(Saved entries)
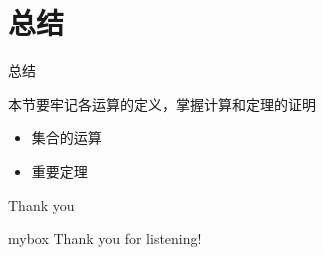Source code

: \documentclass[xetex,10pt,aspectratio=43]{beamer}
\begin{document}
	\section{总结}
	
	\begin{frame}{总结}
		
		本节要牢记各运算的定义，掌握计算和定理的证明
		
		\begin{itemize}
			
			\item<1> 集合的运算
			
			\item<1> 重要定理
			
		\end{itemize}
		
	\end{frame}
	
	\begin{frame}{Thank you}
		\begin{center}
			\begin{minipage}{\textwidth}
				\begin{beamercolorbox}[wd=0.70\textwidth, rounded=true, shadow=true]{mybox}
					\LARGE \centering Thank you for listening!  %
				\end{beamercolorbox}
			\end{minipage}
		\end{center}
	\end{frame}
	
	
\end{document}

■ Task goal ■
Your answer is all of the records restated word for word, pictures excluded.

■ Response ■
Source code

: \documentclass[xetex,10pt,aspectratio=43]{beamer}
\begin{document}
	\section{总结}
	
	\begin{frame}{总结}
		
		本节要牢记各运算的定义，掌握计算和定理的证明
		
		\begin{itemize}
			
			\item<1> 集合的运算
			
			\item<1> 重要定理
			
		\end{itemize}
		
	\end{frame}
	
	\begin{frame}{Thank you}
		\begin{center}
			\begin{minipage}{\textwidth}
				\begin{beamercolorbox}[wd=0.70\textwidth, rounded=true, shadow=true]{mybox}
					\LARGE \centering Thank you for listening!  %
				\end{beamercolorbox}
			\end{minipage}
		\end{center}
	\end{frame}
	
	
\end{document}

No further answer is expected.